[Collected data]
********************
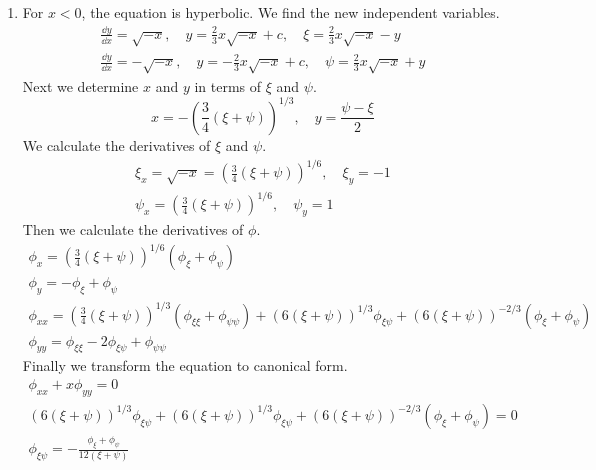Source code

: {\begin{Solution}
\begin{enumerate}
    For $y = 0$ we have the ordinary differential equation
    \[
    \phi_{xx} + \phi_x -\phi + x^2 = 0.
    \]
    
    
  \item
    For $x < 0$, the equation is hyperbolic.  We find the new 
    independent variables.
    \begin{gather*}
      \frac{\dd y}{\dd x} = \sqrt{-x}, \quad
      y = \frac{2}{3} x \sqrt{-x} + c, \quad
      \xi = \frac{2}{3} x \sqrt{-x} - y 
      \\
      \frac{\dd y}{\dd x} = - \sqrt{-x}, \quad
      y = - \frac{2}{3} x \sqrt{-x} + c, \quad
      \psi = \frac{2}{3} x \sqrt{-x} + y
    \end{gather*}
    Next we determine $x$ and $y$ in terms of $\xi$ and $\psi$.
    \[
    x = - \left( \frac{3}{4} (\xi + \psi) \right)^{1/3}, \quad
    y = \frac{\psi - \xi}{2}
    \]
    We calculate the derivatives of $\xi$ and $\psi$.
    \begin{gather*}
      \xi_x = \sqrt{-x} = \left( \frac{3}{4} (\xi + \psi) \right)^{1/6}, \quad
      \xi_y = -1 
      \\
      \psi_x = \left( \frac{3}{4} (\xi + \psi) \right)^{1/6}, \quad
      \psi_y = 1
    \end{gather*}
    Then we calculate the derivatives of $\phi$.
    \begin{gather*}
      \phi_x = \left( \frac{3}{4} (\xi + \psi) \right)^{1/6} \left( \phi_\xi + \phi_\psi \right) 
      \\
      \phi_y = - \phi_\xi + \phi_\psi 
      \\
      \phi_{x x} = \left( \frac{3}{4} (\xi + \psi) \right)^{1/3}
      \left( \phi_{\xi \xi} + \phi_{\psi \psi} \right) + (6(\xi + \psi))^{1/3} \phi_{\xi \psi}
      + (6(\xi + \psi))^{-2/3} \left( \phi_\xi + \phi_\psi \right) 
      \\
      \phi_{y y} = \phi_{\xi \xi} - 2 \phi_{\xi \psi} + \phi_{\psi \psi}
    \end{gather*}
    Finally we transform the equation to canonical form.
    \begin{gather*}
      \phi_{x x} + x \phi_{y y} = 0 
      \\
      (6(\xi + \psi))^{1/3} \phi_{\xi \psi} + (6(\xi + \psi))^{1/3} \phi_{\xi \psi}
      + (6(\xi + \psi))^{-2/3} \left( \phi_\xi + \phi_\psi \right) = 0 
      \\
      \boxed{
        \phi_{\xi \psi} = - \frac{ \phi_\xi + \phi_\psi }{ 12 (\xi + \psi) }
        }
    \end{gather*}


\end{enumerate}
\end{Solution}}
********************
ASSIGNMENT: How many lines of the data hold the string "derivatives"? Reply with the number alone.

RESPONSE BELOW: 2